Affirmative Charge for Power Company.
Refusal of the affirmative charge with hypothesis requested by the Power Company is assigned as error.
The argument is that plaintiffs failed to prove actionable negligence on the part of the Power Company because "the record shows a complete absence of evidence of notice of the use of a crane in this construction." The argument of the Company appears to be that the use of the crane may have rendered the 2400-volt lines dangerous to workmen on the roof, but that the lines were not shown to be dangerous in the absence of the crane, and, because it was not shown that the Power Company had actual notice of the use of the crane or, under the circumstances, ought to have anticipated its use, there was a failure to show any breach of any duty on its part which proximately caused the death of Smith.

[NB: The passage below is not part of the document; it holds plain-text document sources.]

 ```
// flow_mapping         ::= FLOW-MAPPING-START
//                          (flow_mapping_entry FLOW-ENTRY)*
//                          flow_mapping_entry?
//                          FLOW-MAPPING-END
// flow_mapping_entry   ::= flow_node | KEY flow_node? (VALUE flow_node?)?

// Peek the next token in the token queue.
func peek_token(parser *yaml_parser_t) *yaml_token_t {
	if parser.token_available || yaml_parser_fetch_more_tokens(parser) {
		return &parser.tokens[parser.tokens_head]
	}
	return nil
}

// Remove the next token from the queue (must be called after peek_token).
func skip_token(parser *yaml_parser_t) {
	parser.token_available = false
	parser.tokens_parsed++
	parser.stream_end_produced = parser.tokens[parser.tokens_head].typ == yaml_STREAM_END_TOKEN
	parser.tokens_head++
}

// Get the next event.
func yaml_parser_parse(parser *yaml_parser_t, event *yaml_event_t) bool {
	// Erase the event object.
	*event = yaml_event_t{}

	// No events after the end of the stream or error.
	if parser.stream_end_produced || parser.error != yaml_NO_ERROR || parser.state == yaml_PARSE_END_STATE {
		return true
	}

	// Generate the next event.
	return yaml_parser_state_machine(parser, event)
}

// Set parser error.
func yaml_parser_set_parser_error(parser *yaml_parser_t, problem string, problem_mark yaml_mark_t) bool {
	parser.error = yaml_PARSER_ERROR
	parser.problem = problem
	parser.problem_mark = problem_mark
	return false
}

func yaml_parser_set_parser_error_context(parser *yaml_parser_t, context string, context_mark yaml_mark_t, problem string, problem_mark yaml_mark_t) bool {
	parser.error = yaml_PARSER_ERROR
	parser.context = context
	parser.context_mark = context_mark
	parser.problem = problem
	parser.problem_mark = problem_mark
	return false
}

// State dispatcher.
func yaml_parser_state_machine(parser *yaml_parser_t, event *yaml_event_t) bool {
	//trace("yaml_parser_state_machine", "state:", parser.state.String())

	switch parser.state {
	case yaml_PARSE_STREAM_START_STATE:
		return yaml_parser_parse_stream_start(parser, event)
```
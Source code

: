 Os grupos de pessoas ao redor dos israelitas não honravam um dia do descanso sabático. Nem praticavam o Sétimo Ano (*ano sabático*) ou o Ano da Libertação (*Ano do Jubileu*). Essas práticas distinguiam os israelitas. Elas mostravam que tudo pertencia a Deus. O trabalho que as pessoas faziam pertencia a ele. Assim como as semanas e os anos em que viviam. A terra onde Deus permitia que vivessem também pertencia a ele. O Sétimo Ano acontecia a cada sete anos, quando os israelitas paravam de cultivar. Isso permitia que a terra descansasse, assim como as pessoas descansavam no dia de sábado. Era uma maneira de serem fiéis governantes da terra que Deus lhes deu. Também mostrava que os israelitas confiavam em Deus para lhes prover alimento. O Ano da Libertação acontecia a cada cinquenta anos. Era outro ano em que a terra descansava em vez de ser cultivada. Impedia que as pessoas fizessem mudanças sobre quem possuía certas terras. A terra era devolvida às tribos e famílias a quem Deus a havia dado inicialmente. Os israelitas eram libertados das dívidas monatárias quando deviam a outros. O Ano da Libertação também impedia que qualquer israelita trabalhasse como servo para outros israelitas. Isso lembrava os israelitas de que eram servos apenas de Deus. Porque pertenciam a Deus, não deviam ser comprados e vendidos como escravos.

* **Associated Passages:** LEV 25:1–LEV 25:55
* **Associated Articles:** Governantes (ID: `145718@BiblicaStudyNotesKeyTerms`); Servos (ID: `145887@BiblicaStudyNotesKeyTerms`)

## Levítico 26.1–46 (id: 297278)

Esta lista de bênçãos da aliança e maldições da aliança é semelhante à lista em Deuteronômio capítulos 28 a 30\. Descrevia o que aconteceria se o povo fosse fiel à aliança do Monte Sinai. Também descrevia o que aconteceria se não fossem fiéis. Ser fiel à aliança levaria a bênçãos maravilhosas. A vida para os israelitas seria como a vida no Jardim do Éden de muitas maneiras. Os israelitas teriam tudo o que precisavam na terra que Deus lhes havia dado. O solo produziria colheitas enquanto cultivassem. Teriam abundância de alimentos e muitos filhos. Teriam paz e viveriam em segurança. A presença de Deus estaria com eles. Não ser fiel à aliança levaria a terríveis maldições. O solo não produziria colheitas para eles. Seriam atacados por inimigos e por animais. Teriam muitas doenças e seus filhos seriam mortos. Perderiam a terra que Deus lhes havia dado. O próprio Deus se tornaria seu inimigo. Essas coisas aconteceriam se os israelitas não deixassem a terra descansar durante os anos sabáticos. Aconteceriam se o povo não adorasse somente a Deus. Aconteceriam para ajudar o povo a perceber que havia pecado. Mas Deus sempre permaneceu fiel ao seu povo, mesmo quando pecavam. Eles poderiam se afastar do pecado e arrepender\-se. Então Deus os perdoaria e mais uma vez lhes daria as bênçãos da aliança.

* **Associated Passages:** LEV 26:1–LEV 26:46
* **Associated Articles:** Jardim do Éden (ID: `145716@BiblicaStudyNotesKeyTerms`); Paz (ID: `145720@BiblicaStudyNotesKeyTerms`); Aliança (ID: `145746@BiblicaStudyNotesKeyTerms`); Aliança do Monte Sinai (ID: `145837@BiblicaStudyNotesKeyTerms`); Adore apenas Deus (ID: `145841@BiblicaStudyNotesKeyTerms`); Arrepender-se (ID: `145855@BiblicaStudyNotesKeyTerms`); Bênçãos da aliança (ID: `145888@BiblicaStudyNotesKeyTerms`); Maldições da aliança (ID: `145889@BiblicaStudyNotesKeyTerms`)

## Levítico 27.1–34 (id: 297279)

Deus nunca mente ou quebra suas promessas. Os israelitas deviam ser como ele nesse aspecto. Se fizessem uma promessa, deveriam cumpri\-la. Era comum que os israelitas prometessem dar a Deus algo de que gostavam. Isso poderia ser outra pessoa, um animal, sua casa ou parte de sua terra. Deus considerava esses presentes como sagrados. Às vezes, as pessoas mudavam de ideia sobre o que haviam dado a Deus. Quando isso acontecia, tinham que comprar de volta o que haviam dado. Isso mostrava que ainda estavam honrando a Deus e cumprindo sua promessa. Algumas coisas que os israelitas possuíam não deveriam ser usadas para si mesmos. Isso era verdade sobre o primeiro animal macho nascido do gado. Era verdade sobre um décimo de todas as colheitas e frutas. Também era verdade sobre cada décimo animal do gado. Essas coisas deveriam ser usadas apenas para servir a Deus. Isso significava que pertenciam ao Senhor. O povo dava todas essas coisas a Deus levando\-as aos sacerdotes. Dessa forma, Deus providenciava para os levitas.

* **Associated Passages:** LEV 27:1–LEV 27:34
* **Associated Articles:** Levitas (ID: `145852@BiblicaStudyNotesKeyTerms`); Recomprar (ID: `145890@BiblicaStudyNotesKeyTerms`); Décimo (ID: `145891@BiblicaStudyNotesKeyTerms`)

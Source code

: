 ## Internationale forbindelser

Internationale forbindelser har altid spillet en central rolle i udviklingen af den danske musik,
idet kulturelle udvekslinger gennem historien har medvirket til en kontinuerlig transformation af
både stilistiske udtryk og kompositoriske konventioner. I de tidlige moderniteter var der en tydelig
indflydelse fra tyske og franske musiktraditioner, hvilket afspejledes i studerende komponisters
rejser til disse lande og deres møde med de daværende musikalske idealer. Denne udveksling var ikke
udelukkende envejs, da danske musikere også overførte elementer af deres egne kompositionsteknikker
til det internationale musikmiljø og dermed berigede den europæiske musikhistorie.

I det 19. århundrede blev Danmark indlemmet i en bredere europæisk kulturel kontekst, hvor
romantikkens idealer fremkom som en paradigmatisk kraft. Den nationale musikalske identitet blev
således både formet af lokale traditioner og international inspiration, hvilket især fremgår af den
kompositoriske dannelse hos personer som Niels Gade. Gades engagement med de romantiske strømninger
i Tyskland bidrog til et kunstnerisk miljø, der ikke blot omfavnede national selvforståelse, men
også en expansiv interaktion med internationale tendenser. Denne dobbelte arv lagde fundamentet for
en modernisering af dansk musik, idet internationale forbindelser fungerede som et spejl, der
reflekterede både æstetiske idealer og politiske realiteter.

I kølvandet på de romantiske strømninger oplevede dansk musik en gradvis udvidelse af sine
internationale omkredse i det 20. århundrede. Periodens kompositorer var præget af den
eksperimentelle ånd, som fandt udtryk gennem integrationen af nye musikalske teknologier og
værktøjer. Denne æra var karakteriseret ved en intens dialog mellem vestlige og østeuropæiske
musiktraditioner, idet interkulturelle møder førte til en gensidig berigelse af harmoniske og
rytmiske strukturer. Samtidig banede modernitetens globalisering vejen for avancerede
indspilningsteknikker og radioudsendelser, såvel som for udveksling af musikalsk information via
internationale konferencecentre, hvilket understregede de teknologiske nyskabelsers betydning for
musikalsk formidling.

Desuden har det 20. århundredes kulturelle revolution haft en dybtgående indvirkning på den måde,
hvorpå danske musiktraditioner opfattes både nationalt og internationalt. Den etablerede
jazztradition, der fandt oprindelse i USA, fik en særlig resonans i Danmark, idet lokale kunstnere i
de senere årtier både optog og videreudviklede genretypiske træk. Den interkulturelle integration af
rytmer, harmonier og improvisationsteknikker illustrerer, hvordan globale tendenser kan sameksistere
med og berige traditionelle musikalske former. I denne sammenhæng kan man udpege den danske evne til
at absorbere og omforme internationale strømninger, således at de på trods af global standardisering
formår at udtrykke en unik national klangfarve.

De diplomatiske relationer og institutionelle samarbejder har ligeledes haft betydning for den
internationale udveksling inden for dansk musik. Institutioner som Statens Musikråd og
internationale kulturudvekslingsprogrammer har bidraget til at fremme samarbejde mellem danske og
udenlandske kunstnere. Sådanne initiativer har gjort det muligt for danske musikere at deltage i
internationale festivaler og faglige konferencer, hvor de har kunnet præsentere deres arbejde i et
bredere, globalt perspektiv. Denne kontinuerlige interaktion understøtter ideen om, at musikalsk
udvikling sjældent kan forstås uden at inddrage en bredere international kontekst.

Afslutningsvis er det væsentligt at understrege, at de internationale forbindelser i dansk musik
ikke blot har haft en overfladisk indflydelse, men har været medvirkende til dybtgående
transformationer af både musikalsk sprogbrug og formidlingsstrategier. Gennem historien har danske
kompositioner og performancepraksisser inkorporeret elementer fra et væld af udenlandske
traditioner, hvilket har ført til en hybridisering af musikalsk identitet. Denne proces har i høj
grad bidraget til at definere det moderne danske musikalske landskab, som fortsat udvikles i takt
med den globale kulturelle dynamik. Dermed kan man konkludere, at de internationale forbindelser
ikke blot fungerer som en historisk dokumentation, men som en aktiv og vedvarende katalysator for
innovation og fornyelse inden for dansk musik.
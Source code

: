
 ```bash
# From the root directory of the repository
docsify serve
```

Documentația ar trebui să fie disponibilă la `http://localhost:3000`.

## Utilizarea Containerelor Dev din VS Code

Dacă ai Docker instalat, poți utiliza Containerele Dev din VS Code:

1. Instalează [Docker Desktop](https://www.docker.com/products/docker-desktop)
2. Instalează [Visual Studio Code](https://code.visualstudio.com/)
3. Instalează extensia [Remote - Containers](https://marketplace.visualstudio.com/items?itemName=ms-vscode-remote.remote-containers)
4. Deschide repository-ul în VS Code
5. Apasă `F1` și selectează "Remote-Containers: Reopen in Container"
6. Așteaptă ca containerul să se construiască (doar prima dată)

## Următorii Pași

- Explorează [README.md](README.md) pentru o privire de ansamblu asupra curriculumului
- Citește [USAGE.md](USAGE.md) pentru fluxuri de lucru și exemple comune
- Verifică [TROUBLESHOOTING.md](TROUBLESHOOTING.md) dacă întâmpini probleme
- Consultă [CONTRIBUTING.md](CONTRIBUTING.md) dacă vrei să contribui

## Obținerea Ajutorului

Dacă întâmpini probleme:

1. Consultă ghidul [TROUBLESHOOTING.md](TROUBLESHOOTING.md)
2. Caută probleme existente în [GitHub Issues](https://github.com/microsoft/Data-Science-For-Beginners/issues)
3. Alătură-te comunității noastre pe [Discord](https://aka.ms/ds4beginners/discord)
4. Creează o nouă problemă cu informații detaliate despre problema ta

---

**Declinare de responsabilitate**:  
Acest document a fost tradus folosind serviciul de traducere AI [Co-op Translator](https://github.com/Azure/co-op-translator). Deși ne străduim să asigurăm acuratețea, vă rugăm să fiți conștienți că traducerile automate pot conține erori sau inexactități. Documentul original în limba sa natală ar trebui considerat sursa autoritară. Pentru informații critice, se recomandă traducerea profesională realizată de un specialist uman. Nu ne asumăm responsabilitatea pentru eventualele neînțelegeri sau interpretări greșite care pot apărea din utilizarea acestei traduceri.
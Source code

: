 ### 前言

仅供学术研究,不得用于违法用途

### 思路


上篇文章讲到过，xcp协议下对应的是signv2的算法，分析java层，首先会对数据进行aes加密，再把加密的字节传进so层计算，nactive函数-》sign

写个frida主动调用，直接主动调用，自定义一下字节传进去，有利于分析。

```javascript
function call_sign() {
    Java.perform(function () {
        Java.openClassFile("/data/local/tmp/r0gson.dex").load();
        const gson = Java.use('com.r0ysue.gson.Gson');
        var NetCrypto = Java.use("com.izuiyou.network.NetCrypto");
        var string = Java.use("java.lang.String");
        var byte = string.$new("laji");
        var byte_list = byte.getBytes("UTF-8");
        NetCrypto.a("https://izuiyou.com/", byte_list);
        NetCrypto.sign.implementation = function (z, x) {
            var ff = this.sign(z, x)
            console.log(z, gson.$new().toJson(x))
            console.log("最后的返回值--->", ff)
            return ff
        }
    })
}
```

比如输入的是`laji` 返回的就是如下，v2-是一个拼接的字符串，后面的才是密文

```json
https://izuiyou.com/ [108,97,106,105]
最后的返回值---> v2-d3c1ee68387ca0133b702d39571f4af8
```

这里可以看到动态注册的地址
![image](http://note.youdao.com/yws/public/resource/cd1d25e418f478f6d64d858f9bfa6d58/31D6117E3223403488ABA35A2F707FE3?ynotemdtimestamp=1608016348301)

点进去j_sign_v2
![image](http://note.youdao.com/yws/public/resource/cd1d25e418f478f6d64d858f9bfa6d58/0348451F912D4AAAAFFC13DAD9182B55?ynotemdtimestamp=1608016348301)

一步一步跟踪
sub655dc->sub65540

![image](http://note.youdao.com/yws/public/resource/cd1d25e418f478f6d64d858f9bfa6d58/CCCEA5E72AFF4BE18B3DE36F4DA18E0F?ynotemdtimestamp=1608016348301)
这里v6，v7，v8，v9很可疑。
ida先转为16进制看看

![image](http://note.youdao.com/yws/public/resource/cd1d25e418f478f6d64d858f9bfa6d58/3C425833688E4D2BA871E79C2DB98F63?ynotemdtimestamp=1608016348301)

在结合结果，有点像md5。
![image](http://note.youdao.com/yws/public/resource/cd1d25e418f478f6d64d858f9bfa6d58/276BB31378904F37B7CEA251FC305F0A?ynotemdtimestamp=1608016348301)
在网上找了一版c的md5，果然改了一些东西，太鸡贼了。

The duty of one who maintains a power line has been stated as follows:
"An electric company is not an insurer nor is it under obligation to so safeguard its wires that by no possibility can injury result therefrom. Its duty is to exercise that degree of care commensurate with the danger involved. (Citations Omitted)" Alabama Power Company v. Berry, 254 Ala. 228, 233, 48 So.2d 231, 235.
See also: Alabama Power Company v. Irwin, 260 Ala. 673, 72 So.2d 300.
The familiar rule is that when the affirmative charge is refused and the party who requested the charge appeals, the entire evidence is viewed in the light most favorable to the opposite party, and where reasonable inferences may be drawn adverse to the party who requested the charge, the action of the trial court in refusing the charge must be affirmed. Louis Pizitz Dry Goods Company v. Harris, 270 Ala. 390, 118 So.2d 727.
The evidence does not show that the Power Company had actual notice that the crane would be used. The crane came onto the job site the morning of the accident and we do not think that it can be fairly said that the Power Company, in the discharge of its duty of reasonable inspection, ought to have discovered the presence of the crane. On the other hand, we are of opinion that certain tendencies of the evidence do support a reasonable inference that the Power Company had notice that workmen would be rightfully present and employed in dangerous proximity to its 2400-volt line, that in failing to guard against injury to such workmen the company failed to exercise that degree of care commensurate with the danger involved, and that the failure to exercise such care was a proximate cause of Smith's death.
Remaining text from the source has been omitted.